Conventional cold cathode field emitters may be fabricated using a number of methods. For example, the Spindt method, well known to those of ordinary skill in the art, may be used (see U.S. Pat. Nos. 3,665,241, 3,755,704 and 3,812,559). Generally, the Spindt method includes masking one or more dielectric layers and performing a plurality of lengthy, labor-intensive etching, oxidation and deposition steps. Residual gas particles in the vacuum surrounding the plurality of substantially conical or pyramid-shaped emitter tips collide with emitted electrons and are ionized. The resulting ions bombard the emitter tips and damage their sharp points, decreasing the emission current of the cold cathode field emitter over time and limiting its operating life. Likewise, the Spindt method does not address the problem of emitter tip to gate distance. The emitter tip to gate distance is determined by the thickness of the dielectric layer disposed between the two. A smaller emitter tip to gate distance may be achieved by depositing a thinner dielectric layer. This, however, has the negative consequence of increasing the capacitance between the cathode electrode and the gate electrode, increasing the response time of the cold cathode field emitter. One or both of these shortcomings are shared by the other methods for fabricating conventional cold cathode field emitters as well, including the more recent chemical-mechanical planarization (CMP) methods (see U.S. Pat. Nos. 5,266,530, 5,229,331 and 5,372,973) and the more recent ion milling methods (see U.S. Pat. Nos. 6,391,670 and 6,394,871), all of which produce a plurality of substantially conical or pyramid-shaped emitter tips. Generally, optical lithography and other methods are limited to field openings on the order of about 0.5 microns or larger and emitter tip to gate distances on the order of about 1 micron or larger.

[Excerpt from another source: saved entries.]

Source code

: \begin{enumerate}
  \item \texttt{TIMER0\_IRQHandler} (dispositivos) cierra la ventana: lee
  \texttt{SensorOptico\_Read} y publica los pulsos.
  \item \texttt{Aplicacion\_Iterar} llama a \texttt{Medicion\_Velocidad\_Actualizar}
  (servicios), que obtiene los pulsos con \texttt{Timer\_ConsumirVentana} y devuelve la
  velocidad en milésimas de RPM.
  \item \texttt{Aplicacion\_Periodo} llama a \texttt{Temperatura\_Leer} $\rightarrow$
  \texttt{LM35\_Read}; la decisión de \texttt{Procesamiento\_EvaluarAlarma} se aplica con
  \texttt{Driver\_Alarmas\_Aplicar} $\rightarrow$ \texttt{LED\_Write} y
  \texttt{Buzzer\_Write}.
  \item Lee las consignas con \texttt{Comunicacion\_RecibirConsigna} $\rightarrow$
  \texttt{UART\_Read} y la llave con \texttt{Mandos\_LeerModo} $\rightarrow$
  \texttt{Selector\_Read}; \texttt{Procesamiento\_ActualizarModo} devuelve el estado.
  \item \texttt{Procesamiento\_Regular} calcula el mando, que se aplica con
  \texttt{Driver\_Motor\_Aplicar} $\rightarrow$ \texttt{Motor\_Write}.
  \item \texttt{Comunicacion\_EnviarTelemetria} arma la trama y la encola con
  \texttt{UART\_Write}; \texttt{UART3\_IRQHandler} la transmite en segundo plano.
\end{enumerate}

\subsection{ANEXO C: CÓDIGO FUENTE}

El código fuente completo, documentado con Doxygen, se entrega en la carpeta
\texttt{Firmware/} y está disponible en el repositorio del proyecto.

Thus, what is still needed is a simple and efficient method for fabricating a cold cathode field emitter that includes a plurality of emitter tips that are continuously sharp and that are self-aligned with their respective gates. What is also still needed is a method for fabricating a cold cathode field emitter that has a relatively small emitter tip to gate distance, providing a relatively high emitter tip density. This cold cathode field emitter should be suitable for use in x-ray imaging applications, lighting applications, flat panel field emission display applications, microwave amplifier applications, electron-beam lithography applications and the like.